Within this material, how many lines have the string "that" in them? The answer is a number, with nothing added.
+===+
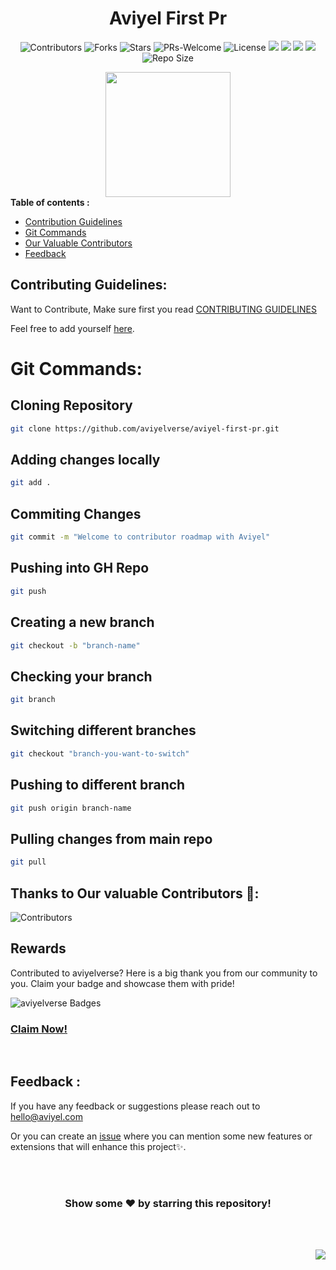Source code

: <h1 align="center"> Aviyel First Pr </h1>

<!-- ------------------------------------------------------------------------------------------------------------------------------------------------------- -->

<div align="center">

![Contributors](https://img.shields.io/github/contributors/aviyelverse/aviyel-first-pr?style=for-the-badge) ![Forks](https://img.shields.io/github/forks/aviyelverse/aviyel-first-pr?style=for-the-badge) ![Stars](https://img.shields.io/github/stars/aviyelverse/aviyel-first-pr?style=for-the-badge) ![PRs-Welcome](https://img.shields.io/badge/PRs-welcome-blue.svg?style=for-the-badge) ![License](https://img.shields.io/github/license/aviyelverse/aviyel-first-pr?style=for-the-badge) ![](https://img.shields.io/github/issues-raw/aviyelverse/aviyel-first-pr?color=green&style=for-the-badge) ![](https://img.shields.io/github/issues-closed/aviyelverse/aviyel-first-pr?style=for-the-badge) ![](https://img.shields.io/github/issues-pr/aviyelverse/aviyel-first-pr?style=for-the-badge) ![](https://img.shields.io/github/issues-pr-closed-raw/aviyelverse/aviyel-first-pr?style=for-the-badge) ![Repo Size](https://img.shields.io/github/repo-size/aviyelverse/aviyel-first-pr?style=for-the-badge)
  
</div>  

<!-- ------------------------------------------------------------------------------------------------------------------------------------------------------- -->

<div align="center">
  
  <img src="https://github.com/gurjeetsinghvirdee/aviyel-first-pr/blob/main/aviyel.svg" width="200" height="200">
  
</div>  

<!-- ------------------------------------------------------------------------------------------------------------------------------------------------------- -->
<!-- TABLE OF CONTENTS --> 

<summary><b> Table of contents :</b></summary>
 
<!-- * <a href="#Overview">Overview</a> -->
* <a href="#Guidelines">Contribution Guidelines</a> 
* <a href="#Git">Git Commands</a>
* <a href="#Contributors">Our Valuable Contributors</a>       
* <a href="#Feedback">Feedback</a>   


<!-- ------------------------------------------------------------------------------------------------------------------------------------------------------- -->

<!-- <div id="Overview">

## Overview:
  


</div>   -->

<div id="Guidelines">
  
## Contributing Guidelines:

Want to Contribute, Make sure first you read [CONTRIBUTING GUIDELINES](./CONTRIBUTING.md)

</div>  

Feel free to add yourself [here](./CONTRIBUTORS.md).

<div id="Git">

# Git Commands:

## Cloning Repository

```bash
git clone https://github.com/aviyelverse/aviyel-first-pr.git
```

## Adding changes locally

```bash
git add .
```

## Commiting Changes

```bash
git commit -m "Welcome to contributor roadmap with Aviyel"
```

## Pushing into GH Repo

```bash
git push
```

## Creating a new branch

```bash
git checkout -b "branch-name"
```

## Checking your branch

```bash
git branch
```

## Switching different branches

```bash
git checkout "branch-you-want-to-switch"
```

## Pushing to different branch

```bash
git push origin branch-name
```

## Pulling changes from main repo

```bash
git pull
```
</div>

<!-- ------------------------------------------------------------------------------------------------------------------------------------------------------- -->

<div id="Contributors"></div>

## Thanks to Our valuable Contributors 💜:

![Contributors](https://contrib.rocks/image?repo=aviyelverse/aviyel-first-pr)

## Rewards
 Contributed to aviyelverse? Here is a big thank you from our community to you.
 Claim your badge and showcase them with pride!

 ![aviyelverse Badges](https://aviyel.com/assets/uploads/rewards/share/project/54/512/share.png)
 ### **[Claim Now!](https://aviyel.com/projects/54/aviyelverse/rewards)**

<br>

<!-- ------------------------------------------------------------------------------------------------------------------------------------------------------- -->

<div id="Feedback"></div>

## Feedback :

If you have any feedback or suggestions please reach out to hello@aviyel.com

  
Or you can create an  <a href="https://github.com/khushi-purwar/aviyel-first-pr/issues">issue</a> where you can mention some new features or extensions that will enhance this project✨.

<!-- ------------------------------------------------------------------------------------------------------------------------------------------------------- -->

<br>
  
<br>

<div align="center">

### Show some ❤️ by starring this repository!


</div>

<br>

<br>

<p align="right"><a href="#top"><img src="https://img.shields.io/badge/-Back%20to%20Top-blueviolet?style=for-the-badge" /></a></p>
+===+
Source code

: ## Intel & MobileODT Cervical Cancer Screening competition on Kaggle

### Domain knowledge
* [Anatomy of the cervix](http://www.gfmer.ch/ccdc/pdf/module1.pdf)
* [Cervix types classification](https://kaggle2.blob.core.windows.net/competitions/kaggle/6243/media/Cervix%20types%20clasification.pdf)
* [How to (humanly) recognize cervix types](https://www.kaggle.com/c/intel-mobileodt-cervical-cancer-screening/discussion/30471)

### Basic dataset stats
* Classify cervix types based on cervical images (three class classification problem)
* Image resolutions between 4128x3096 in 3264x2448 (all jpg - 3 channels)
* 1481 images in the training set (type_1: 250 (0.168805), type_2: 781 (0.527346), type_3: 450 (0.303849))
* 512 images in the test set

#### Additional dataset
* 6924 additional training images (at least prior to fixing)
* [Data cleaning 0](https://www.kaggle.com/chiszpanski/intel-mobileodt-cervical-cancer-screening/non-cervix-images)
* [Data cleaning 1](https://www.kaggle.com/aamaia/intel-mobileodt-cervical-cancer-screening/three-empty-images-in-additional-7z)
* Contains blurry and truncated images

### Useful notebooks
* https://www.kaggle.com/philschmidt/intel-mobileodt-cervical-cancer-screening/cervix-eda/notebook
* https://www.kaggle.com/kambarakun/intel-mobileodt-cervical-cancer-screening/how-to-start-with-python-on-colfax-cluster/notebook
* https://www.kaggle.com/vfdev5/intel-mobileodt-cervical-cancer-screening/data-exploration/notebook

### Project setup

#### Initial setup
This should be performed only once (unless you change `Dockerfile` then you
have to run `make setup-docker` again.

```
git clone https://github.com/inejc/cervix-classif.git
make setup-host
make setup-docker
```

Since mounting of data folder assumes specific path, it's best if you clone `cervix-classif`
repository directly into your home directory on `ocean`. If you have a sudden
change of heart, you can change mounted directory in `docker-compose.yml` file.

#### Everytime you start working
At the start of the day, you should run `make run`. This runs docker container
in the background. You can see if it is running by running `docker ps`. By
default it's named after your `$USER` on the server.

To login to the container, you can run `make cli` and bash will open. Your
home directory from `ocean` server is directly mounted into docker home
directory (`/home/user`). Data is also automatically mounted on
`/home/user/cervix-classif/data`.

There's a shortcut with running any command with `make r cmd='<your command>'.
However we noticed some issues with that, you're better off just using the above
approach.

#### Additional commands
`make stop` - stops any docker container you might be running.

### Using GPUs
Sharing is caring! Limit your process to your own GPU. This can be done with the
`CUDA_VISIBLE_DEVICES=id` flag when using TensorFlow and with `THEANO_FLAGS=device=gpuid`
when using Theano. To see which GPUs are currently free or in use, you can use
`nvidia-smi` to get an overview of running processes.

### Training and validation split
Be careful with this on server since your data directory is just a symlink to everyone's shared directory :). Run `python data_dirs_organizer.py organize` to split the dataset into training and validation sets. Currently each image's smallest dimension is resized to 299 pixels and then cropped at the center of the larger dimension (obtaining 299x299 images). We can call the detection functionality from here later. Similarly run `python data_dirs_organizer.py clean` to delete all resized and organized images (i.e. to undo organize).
+===+
## [Answer for the task]
2